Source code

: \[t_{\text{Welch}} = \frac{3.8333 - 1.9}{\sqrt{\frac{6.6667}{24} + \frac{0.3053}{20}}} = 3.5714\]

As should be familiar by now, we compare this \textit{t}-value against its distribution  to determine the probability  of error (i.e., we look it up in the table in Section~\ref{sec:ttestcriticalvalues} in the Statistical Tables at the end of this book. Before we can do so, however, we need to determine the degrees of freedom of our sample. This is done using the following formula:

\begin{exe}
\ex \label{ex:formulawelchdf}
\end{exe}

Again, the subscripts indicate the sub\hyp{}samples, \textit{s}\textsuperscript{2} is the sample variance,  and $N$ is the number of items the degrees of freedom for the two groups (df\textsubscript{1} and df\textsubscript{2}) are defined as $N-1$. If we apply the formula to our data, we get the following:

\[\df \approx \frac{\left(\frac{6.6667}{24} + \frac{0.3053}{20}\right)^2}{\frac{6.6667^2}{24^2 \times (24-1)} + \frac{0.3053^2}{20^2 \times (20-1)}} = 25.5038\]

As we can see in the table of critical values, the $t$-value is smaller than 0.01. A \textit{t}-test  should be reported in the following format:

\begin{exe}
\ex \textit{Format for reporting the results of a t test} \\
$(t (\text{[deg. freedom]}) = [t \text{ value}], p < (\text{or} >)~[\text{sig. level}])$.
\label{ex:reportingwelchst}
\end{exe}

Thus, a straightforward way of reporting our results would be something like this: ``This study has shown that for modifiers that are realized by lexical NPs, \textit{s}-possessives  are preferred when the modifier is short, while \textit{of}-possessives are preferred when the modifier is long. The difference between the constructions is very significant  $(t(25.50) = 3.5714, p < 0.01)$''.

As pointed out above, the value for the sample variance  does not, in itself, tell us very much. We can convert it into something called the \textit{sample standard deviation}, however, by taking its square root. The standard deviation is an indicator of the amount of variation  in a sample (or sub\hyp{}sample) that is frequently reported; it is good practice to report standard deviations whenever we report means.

____

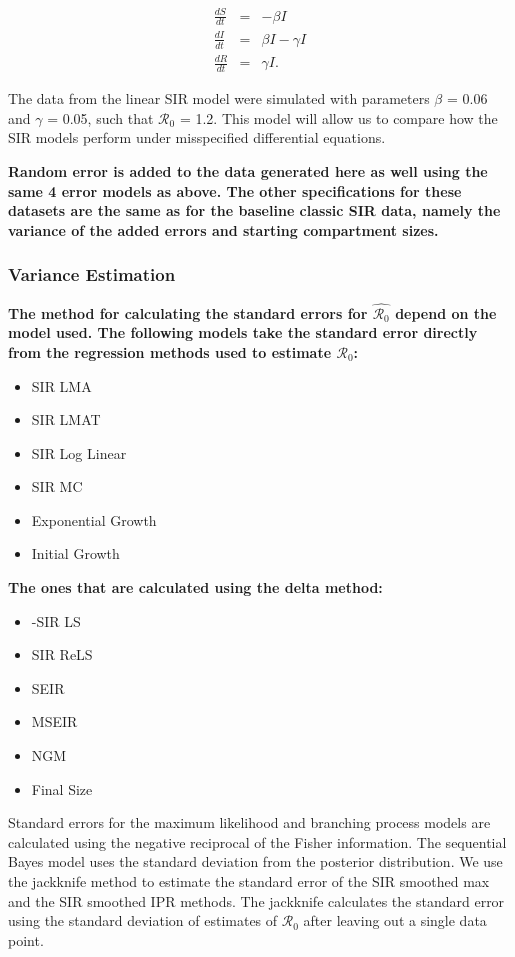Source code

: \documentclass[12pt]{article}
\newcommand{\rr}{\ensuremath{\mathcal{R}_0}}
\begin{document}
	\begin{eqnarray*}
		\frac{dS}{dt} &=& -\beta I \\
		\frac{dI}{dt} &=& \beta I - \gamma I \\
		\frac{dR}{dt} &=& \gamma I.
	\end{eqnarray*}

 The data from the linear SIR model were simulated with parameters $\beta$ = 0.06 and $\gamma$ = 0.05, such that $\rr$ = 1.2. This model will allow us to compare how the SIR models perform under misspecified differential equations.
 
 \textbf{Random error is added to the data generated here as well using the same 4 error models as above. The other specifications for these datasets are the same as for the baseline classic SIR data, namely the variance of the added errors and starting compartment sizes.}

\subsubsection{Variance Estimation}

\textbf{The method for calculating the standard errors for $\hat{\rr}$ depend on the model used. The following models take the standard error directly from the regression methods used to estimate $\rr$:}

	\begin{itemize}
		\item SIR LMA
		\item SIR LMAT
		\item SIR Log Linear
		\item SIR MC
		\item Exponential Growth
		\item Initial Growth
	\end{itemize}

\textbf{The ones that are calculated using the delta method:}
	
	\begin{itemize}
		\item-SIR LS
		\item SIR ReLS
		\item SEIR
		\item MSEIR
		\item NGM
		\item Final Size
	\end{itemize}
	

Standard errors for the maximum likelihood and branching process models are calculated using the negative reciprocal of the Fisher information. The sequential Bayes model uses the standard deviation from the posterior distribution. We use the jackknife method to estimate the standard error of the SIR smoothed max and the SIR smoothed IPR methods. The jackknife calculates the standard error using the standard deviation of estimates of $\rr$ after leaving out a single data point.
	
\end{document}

____

§ Task objective:
Search the material above for lines containing the string "Growth", then pull them out.

§ Solution:
		\item Exponential Growth
		\item Initial Growth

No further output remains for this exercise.